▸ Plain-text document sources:
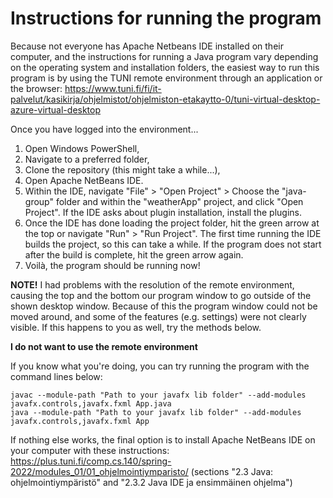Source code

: # Instructions for running the program

Because not everyone has Apache Netbeans IDE installed on their computer, and the instructions for running a Java program vary depending on the operating system and 
installation folders, the easiest way to run this program is by using the TUNI remote environment through an application or the browser:
https://www.tuni.fi/fi/it-palvelut/kasikirja/ohjelmistot/ohjelmiston-etakaytto-0/tuni-virtual-desktop-azure-virtual-desktop

Once you have logged into the environment...
1. Open Windows PowerShell,
1. Navigate to a preferred folder,
2. Clone the repository (this might take a while...),
3. Open Apache NetBeans IDE.
4. Within the IDE, navigate "File" > "Open Project" > Choose the "java-group" folder and within the "weatherApp" project, and click "Open Project".
If the IDE asks about plugin installation, install the plugins.
5. Once the IDE has done loading the project folder, hit the green arrow at the top or navigate "Run" > "Run Project". 
The first time running the IDE builds the project, so this can take a while. If the program does not start after the build is complete, hit the green
arrow again.
6. Voilà, the program should be running now!

**NOTE!** I had problems with the resolution of the remote environment, causing the top and the bottom our program window to go outside of the shown desktop window. 
Because of this the program window could not be moved around, and some of the features (e.g. settings) were not clearly visible. If this happens to you as well,
try the methods below.

**I do not want to use the remote environment**

If you know what you're doing, you can try running the program with the command lines below:
```
javac --module-path "Path to your javafx lib folder" --add-modules javafx.controls,javafx.fxml App.java
java --module-path "Path to your javafx lib folder" --add-modules javafx.controls,javafx.fxml App
```
If nothing else works, the final option is to install Apache NetBeans IDE on your computer with these instructions: https://plus.tuni.fi/comp.cs.140/spring-2022/modules_01/01_ohjelmointiymparisto/ 
(sections "2.3 Java: ohjelmointiympäristö" and "2.3.2 Java IDE ja ensimmäinen ohjelma")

▸ EXERCISE OBJECTIVE: Please return, exactly as written, the lines from the first line of the records above through the line containing "Because not everyone", both included, leaving out any pictures.

▸ TASK OUTPUT:
Source code

: # Instructions for running the program

Because not everyone has Apache Netbeans IDE installed on their computer, and the instructions for running a Java program vary depending on the operating system and 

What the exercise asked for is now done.